I know this has been discussed before but can't seem to find anything using the search function. I'm beginning plans to build a trestle that will span about 5 feet and will be in water. I'm looking for ideas of what to use for materials especially the portions in water. My RR is turn of the century - to mid 1930s and mountainy.

I appreciate your ideas or thoughts.

Richard


----------



## rhyman (Apr 19, 2009)

Here's a post from last year about a trestle I built from cedar.

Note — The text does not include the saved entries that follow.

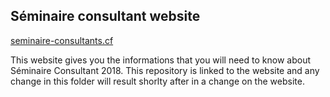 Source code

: <h2> Séminaire consultant website </h2>
<p><a href="seminaire-consultants.cf">seminaire-consultants.cf</a></p>
<p>This website gives you the informations that you will need to know about Séminaire Consultant 2018. This repository is linked to the website and any change in this folder will result shorlty after in a change on the website.</p>
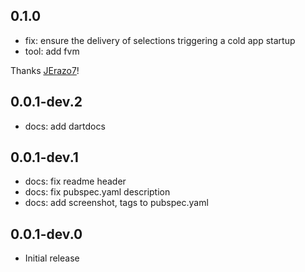 ## 0.1.0

* fix: ensure the delivery of selections triggering a cold app startup
* tool: add fvm

Thanks [JErazo7](https://github.com/JErazo7)!

## 0.0.1-dev.2

* docs: add dartdocs

## 0.0.1-dev.1

* docs: fix readme header
* docs: fix pubspec.yaml description
* docs: add screenshot, tags to pubspec.yaml

## 0.0.1-dev.0

* Initial release
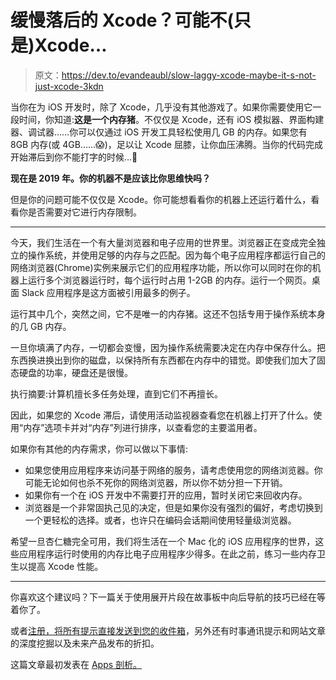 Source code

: # 缓慢落后的 Xcode？可能不(只是)Xcode…

> 原文：<https://dev.to/evandeaubl/slow-laggy-xcode-maybe-it-s-not-just-xcode-3kdn>

当你在为 iOS 开发时，除了 Xcode，几乎没有其他游戏了。如果你需要使用它一段时间，你知道:**这是一个内存猪**。不仅仅是 Xcode，还有 iOS 模拟器、界面构建器、调试器……你可以仅通过 iOS 开发工具轻松使用几 GB 的内存。如果您有 8GB 内存(或 4GB……😱)，足以让 Xcode 屈膝，让你血压沸腾。当你的代码完成开始滞后到你不能打字的时候…🤬

**现在是 2019 年。你的机器不是应该比你思维快吗？**

但是你的问题可能不仅仅是 Xcode。你可能想看看你的机器上还运行着什么，看看你是否需要对它进行内存限制。

* * *

今天，我们生活在一个有大量浏览器和电子应用的世界里。浏览器正在变成完全独立的操作系统，并使用足够的内存与之匹配。因为每个电子应用程序都运行自己的网络浏览器(Chrome)实例来展示它们的应用程序功能，所以你可以同时在你的机器上运行多个浏览器运行时，每个运行时占用 1-2GB 的内存。运行一个网页。桌面 Slack 应用程序是这方面被引用最多的例子。

运行其中几个，突然之间，它不是唯一的内存猪。这还不包括专用于操作系统本身的几 GB 内存。

一旦你填满了内存，一切都会变慢，因为操作系统需要决定在内存中保存什么。把东西换进换出到你的磁盘，以保持所有东西都在内存中的错觉。即使我们加大了固态硬盘的功率，硬盘还是很慢。

执行摘要:计算机擅长多任务处理，直到它们不再擅长。

因此，如果您的 Xcode 滞后，请使用活动监视器查看您在机器上打开了什么。使用“内存”选项卡并对“内存”列进行排序，以查看您的主要滥用者。

如果你有其他的内存需求，你可以做以下事情:

*   如果您使用应用程序来访问基于网络的服务，请考虑使用您的网络浏览器。你可能无论如何也杀不死你的网络浏览器，所以你不妨分担一下开销。
*   如果你有一个在 iOS 开发中不需要打开的应用，暂时关闭它来回收内存。
*   浏览器是一个非常固执己见的决定，但是如果你没有强烈的偏好，考虑切换到一个更轻松的选择。或者，也许只在编码会话期间使用轻量级浏览器。

希望一旦杏仁糖完全可用，我们将生活在一个 Mac 化的 iOS 应用程序的世界，这些应用程序运行时使用的内存比电子应用程序少得多。在此之前，练习一些内存卫生以提高 Xcode 性能。

* * *

你喜欢这个建议吗？下一篇关于使用展开片段在故事板中向后导航的技巧已经在等着你了。

或者[注册，将所有提示直接发送到您的收件箱](https://www.appsdissected.com/newsletter/)，另外还有时事通讯提示和网站文章的深度挖掘以及未来产品发布的折扣。

这篇文章最初发表在 [Apps 剖析。](https://www.appsdissected.com/slow-laggy-xcode-memory/) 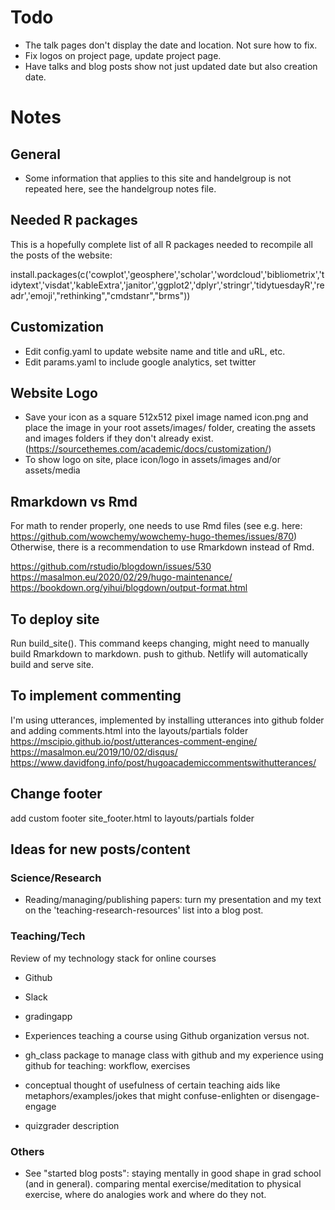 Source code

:# Todo

* The talk pages don't display the date and location. Not sure how to fix.
* Fix logos on project page, update project page.
* Have talks and blog posts show not just updated date but also creation date.


# Notes 

## General
* Some information that applies to this site and handelgroup is not repeated here, see the handelgroup notes file.

## Needed R packages
This is a hopefully complete list of all R packages needed to recompile all the posts of the website:

install.packages(c('cowplot','geosphere','scholar','wordcloud','bibliometrix','tidytext','visdat','kableExtra','janitor','ggplot2','dplyr','stringr','tidytuesdayR','readr','emoji',"rethinking","cmdstanr","brms"))


## Customization
* Edit config.yaml to update website name and title and uRL, etc.
* Edit params.yaml to include google analytics, set twitter

## Website Logo
* Save your icon as a square 512x512 pixel image named icon.png and place the image in your root assets/images/ folder, creating the assets and images folders if they don't already exist. (https://sourcethemes.com/academic/docs/customization/)
* To show logo on site, place icon/logo in assets/images and/or assets/media

## Rmarkdown vs Rmd
For math to render properly, one needs to use Rmd files (see e.g. here: https://github.com/wowchemy/wowchemy-hugo-themes/issues/870)
Otherwise, there is a recommendation to use Rmarkdown instead of Rmd.

https://github.com/rstudio/blogdown/issues/530
https://masalmon.eu/2020/02/29/hugo-maintenance/
https://bookdown.org/yihui/blogdown/output-format.html



## To deploy site
Run build_site(). This command keeps changing, might need to manually build Rmarkdown to markdown.
push to github. Netlify will automatically build and serve site.


## To implement commenting
I'm using utterances, implemented by installing utterances into github folder and adding comments.html into the layouts/partials folder
https://mscipio.github.io/post/utterances-comment-engine/
https://masalmon.eu/2019/10/02/disqus/
https://www.davidfong.info/post/hugoacademiccommentswithutterances/


## Change footer
add custom footer site_footer.html to layouts/partials folder



## Ideas for new posts/content

### Science/Research

* Reading/managing/publishing papers: turn my presentation and my text on the 'teaching-research-resources' list into a blog post.


### Teaching/Tech

Review of my technology stack for online courses
  * Github
  * Slack
  * gradingapp

* Experiences teaching a course using Github organization versus not.
  
* gh_class package to manage class with github and my experience using github for teaching: workflow, exercises

* conceptual thought of usefulness of certain teaching aids like metaphors/examples/jokes that might confuse-enlighten or disengage-engage

* quizgrader description

### Others

* See "started blog posts": staying mentally in good shape in grad school (and in general). comparing mental exercise/meditation to physical exercise, where do analogies work and where do they not.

This type of construction is circa 1914. Rather than have the center bent sitting in the water, I raised it on beam supported by double bents. link to post


----------



## Jerry Barnes (Jan 2, 2008)

Redwood or cedar.


----------



## Totalwrecker (Feb 26, 2009)

Awhile back there was a thread about plastic bents, might have been the gent from Tap plastics. Other folks suggested footings above the water line. 
Prototypes trestles in water were built with round posts vs square timbers. The legs were driven into the ground with steam pile drivers. 

For Search use google or bing then site MyLargeScale and subject; trestles through water (or how you think...) 

John


----------



## Totalwrecker (Feb 26, 2009)

My great great grandfather pal'd around with Fredrick Weyerhauser, so I read the book; Logging Railroads of Weyerhauser's Vail-MacDonald Operation. It's a droll read, but I did learn that they would survey for Cedar trees and cut them for trestles. They saved the timber for sales...









John


----------



## Russell Miller (Jan 3, 2008)

Posted By Totalwrecker on 20 Jun 2013 10:10 PM 
Awhile back there was a thread about plastic bents, might have been the gent from Tap plastics. Other folks suggested footings above the water line. 
Prototypes trestles in water were built with round posts vs square timbers. The legs were driven into the ground with steam pile drivers. 

For Search use google or bing then site MyLargeScale and subject; trestles through water (or how you think...) 

John 
Here is the link to the thread: http://www.mylargescale.com/Communi...fault.aspx
Fiberglass tubes from TAP Plastics
Russ Miller


----------



## rsmproductions (Jan 5, 2008)

I appreciate each of your responses. The links that were suggested were very helpful. The Google suggestion was great and provided quite a few options for research. Now for the planning portion of what I'm going to be doing! 

Richard


----------



## Totalwrecker (Feb 26, 2009)

Glad to have helped. 

If you use the cedar pole (tree) method, note that they drove them in upside down. Only trimed off branches and thus they are fatter at the top. 
Jn the pic above they are ready to cut off the tops and move forward. 

John


----------